I think that is just lighting... And yea I've kept aquatic frogs.. One died because the other one ate all the food as soon as it was put in the enclosure and then like a week later the bigger frog ate the small one  .. For some reason they wouldn't accept dried food from the store and stuff.. Only live food like pin head crix.. But that's just the on experience I had.. Nobody else seemed to have the same problem


----------



## Paradoxica (Jan 9, 2014)

Trans-Am said:


> It looks like it was soaked in food coloring/dye in order to make it look more appealing to customers.


Lol,it's just the funky dance party lighting that's built into the tank


----------



## Paradoxica (Jan 9, 2014)

Extrememantid said:


> I think that is just lighting... And yea I've kept aquatic frogs.. One died because the other one ate all the food as soon as it was put in the enclosure and then like a week later the bigger frog ate the small one  .. For some reason they wouldn't accept dried food from the store and stuff.. Only live food like pin head crix.. But that's just the on experience I had.. Nobody else seemed to have the same problem


You might have had African Clawed Frogs, they are often miss identified as ADF's but are more aggressive. I'm hoping that they'll eat fruit flies (or maybe HF's) since I've always got them on hand


----------



## Ranitomeya (Jan 10, 2014)

My friend and I used to have these. These guys are quite fun to keep. They can be fed sinking fish food--they'll find it and eat it up if they can fit it in their mouths. They can be kind of picky and I've found that they prefer flake over pellets.

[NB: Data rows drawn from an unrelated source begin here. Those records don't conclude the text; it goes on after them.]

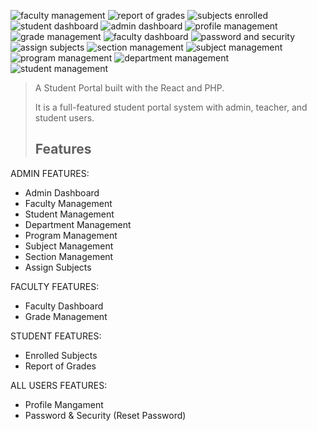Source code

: ![faculty management](https://github.com/user-attachments/assets/443bb8f0-8ddf-4aff-a192-89ea875d8cda)
![report of grades](https://github.com/user-attachments/assets/807a0a46-d620-463e-a15d-90feb664d1e6)
![subjects enrolled](https://github.com/user-attachments/assets/483844e2-fb6a-40ec-b252-d44d9b4e48a3)
![student dashboard](https://github.com/user-attachments/assets/f7d4e7c2-34e9-4926-8bc5-ee934dfd40ec)
![admin dashboard](https://github.com/user-attachments/assets/02265596-ceff-4013-a506-2760c16b4100)
![profile management](https://github.com/user-attachments/assets/dbdde957-d50a-465b-bb48-1bdf03c8e057)
![grade management](https://github.com/user-attachments/assets/cc9b5a0e-1231-46ea-81fe-cb07fc734514)
![faculty dashboard](https://github.com/user-attachments/assets/20af7356-91e6-4ac1-8a2b-a76acb7ed655)
![password and security](https://github.com/user-attachments/assets/8fbe596f-c1c6-4ad6-8185-86c3bcdffe37)
![assign subjects](https://github.com/user-attachments/assets/a0909219-1378-44f5-b210-9f238d38a210)
![section management](https://github.com/user-attachments/assets/4bde894f-7727-43a7-b0b4-4b153b303b6f)
![subject management](https://github.com/user-attachments/assets/e5359f08-1f9e-4dfa-96ac-461e2ea7e227)
![program management](https://github.com/user-attachments/assets/6fa77310-3c6b-4128-87ae-5670d19b11a8)
![department management](https://github.com/user-attachments/assets/52416902-fd8c-44ff-99d5-c372d1f3f7d2)
![student management](https://github.com/user-attachments/assets/cc37fade-269b-4746-9a73-7eee0b50e3f7)

> A Student Portal built with the React and PHP.
>
> It is a full-featured student portal system with admin, teacher, and student users.
>
>
> ## Features

ADMIN FEATURES:
- Admin Dashboard
- Faculty Management
- Student Management
- Department Management
- Program Management
- Subject Management
- Section Management
- Assign Subjects

FACULTY FEATURES:
- Faculty Dashboard
- Grade Management

STUDENT FEATURES:
- Enrolled Subjects
- Report of Grades

ALL USERS FEATURES:
- Profile Mangament
- Password & Security (Reset Password)
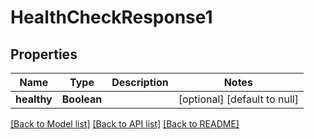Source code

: # HealthCheckResponse1
## Properties

| Name | Type | Description | Notes |
|------------ | ------------- | ------------- | -------------|
| **healthy** | **Boolean** |  | [optional] [default to null] |

[[Back to Model list]](../README.md#documentation-for-models) [[Back to API list]](../README.md#documentation-for-api-endpoints) [[Back to README]](../README.md)

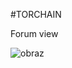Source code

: #TORCHAIN 

Forum view

![obraz](https://user-images.githubusercontent.com/82496006/202536951-116dc49a-f53f-4957-9d02-c041e9621fd2.png)
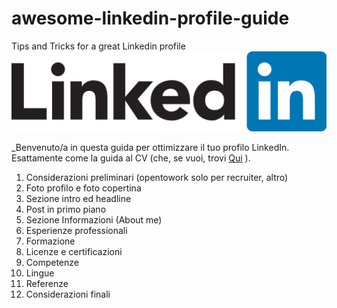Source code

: # awesome-linkedin-profile-guide
Tips and Tricks for a great Linkedin profile
![LinkedIn_Logo_2013.png](./LinkedIn_Logo_2013.png)

_Benvenuto/a in questa guida per ottimizzare il tuo profilo LinkedIn. Esattamente come la guida al CV (che, se vuoi, trovi <a href="https://guidopenta.github.io/galactic-CV-guide/">Qui</a> ). 

1) Considerazioni preliminari (opentowork solo per recruiter, altro)
2) Foto profilo e foto copertina
3) Sezione intro ed headline
4) Post in primo piano
5) Sezione Informazioni (About me)
6) Esperienze professionali
7) Formazione
8) Licenze e certificazioni
9) Competenze
10) Lingue
11) Referenze
11) Considerazioni finali


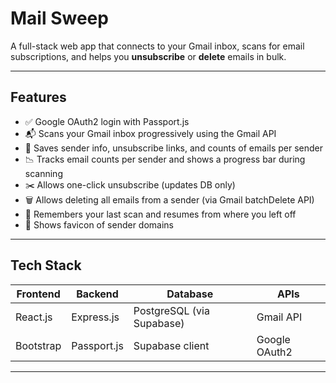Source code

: # Mail Sweep

A full-stack web app that connects to your Gmail inbox, scans for email subscriptions, and helps you **unsubscribe** or **delete** emails in bulk.

---

## Features

- ✅ Google OAuth2 login with Passport.js
- 📬 Scans your Gmail inbox progressively using the Gmail API
- 🧠 Saves sender info, unsubscribe links, and counts of emails per sender
- 📉 Tracks email counts per sender and shows a progress bar during scanning
- ✂️ Allows one-click unsubscribe (updates DB only)
- 🗑️ Allows deleting all emails from a sender (via Gmail batchDelete API)
- 🔁 Remembers your last scan and resumes from where you left off
- 📸 Shows favicon of sender domains

---

## Tech Stack

| Frontend      | Backend        | Database   | APIs           |
|---------------|----------------|------------|----------------|
| React.js      | Express.js     | PostgreSQL (via Supabase) | Gmail API |
| Bootstrap     | Passport.js    | Supabase client            | Google OAuth2 |

---
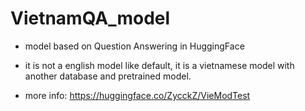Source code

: # VietnamQA_model
- model based on Question Answering in HuggingFace
- it is not a english model like default, it is a vietnamese model with another database and pretrained model.

- more info: https://huggingface.co/ZycckZ/VieModTest
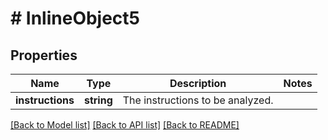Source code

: # # InlineObject5

## Properties

Name | Type | Description | Notes
------------ | ------------- | ------------- | -------------
**instructions** | **string** | The instructions to be analyzed. | 

[[Back to Model list]](../../README.md#documentation-for-models) [[Back to API list]](../../README.md#documentation-for-api-endpoints) [[Back to README]](../../README.md)


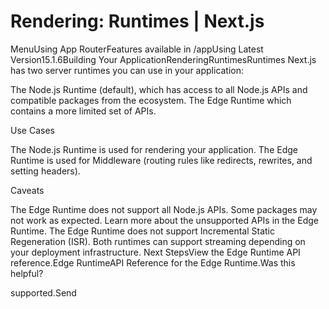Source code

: # Rendering: Runtimes | Next.js

<p>MenuUsing App RouterFeatures available in /appUsing Latest Version15.1.6Building Your ApplicationRenderingRuntimesRuntimes
Next.js has two server runtimes you can use in your application:</p>
<p>The Node.js Runtime (default), which has access to all Node.js APIs and compatible packages from the ecosystem.
The Edge Runtime which contains a more limited set of APIs.</p>
<p>Use Cases</p>
<p>The Node.js Runtime is used for rendering your application.
The Edge Runtime is used for Middleware (routing rules like redirects, rewrites, and setting headers).</p>
<p>Caveats</p>
<p>The Edge Runtime does not support all Node.js APIs. Some packages may not work as expected. Learn more about the unsupported APIs in the Edge Runtime.
The Edge Runtime does not support Incremental Static Regeneration (ISR).
Both runtimes can support streaming depending on your deployment infrastructure.
Next StepsView the Edge Runtime API reference.Edge RuntimeAPI Reference for the Edge Runtime.Was this helpful?</p>
<p>supported.Send</p>

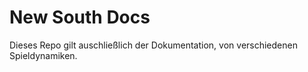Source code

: # New South Docs

Dieses Repo gilt auschließlich der Dokumentation, von verschiedenen Spieldynamiken.
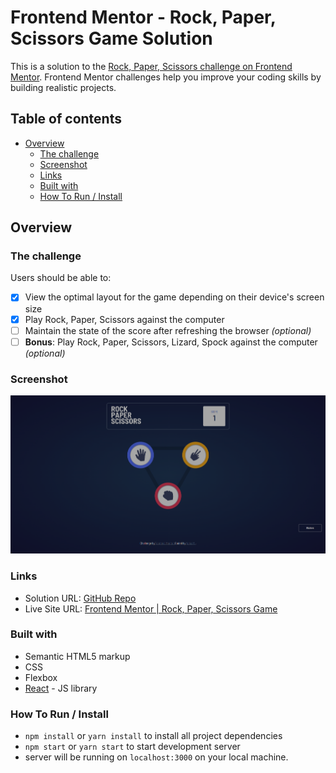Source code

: # Frontend Mentor - Rock, Paper, Scissors Game Solution

This is a solution to the [Rock, Paper, Scissors challenge on Frontend Mentor](https://www.frontendmentor.io/challenges/rock-paper-scissors-game-pTgwgvgH). Frontend Mentor challenges help you improve your coding skills by building realistic projects. 

## Table of contents

- [Overview](#overview)
  - [The challenge](#the-challenge)
  - [Screenshot](#screenshot)
  - [Links](#links)
  - [Built with](#built-with)
  - [How To Run / Install](#how-to-run)

## Overview

### The challenge

Users should be able to:

- [x] View the optimal layout for the game depending on their device's screen size
- [x] Play Rock, Paper, Scissors against the computer
- [ ] Maintain the state of the score after refreshing the browser _(optional)_
- [ ] **Bonus**: Play Rock, Paper, Scissors, Lizard, Spock against the computer _(optional)_

### Screenshot

![](./screenshot.png)

### Links

- Solution URL: [GitHub Repo](https://github.com/NohaaAa/frontend-mentor-challenge-rock-paper-scissors-game)
- Live Site URL: [Frontend Mentor | Rock, Paper, Scissors Game](https://rock-paper-scissors-game-challenge.vercel.app/)


### Built with

- Semantic HTML5 markup
- CSS
- Flexbox
- [React](https://reactjs.org/) - JS library

### How To Run / Install

- `npm install` or `yarn install` to install all project dependencies
- `npm start` or `yarn start` to start development server
- server will be running on `localhost:3000` on your local  machine.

If you want to give them something they'll absolutely love, you should buy some frozen bloodworms for them. You can purchase them in petstores and they come in cubes that should probably be cut into portions that the two of them can finish--or you can buy more of the little guys so you can watch a whole cube gets devoured by little gluttons! :innocent: 

Don't buy dried bloodworms--it fouls the water faster than the frogs can find and eat it.

Gravel looks nice, but I've found that food tends to fall into it and rot where the frogs can't get to it. Smaller substrates are also a concern as the frogs can and will accidentally ingest it. I suggest getting a sponge filter or planting some low-maintenance plants like java fern or java moss to keep the water quality reasonable between water changes--don't use a power filter because it can suck the frog up against the intake until it drowns.

Simple works very well with these guys. My friend had a filter-less tank with just some gravel, a submersible heater, a few decorations and some water lettuce and it worked very well for her. The water wasn't in constant motion, so the frogs had a temperature gradient with the warmest at the top and coolest at the bottom. The water lettuce grew very quickly and worked as a nutrient sponge--it had to be thinned out monthly to prevent it from completely smothering the surface and preventing the frogs from having a place to surface. Partial water changes were done by using a gravel vacuum to remove both water and detritis from the bottom.


----------



## Paradoxica (Jan 10, 2014)

Thanks for all the advice. We just got some frozen blood worms and they loved them. That was the most adorable feeding frenzy I've ever seen!


----------



## wuwu (Jan 10, 2014)

You should try some live blood worms too!


----------



## Paradoxica (Jan 10, 2014)

where would I find those?


----------



## wuwu (Jan 11, 2014)

Fish stores


----------



## Paradoxica (Jan 24, 2014)

I finally got a decent pic


----------



## Ranitomeya (Jan 25, 2014)

The feeding dish is an excellent idea.


----------



## Extrememantid (Jan 25, 2014)

Aww so cute lol.. And mine looked Identical to yours


----------



## PookaDotted (Apr 10, 2014)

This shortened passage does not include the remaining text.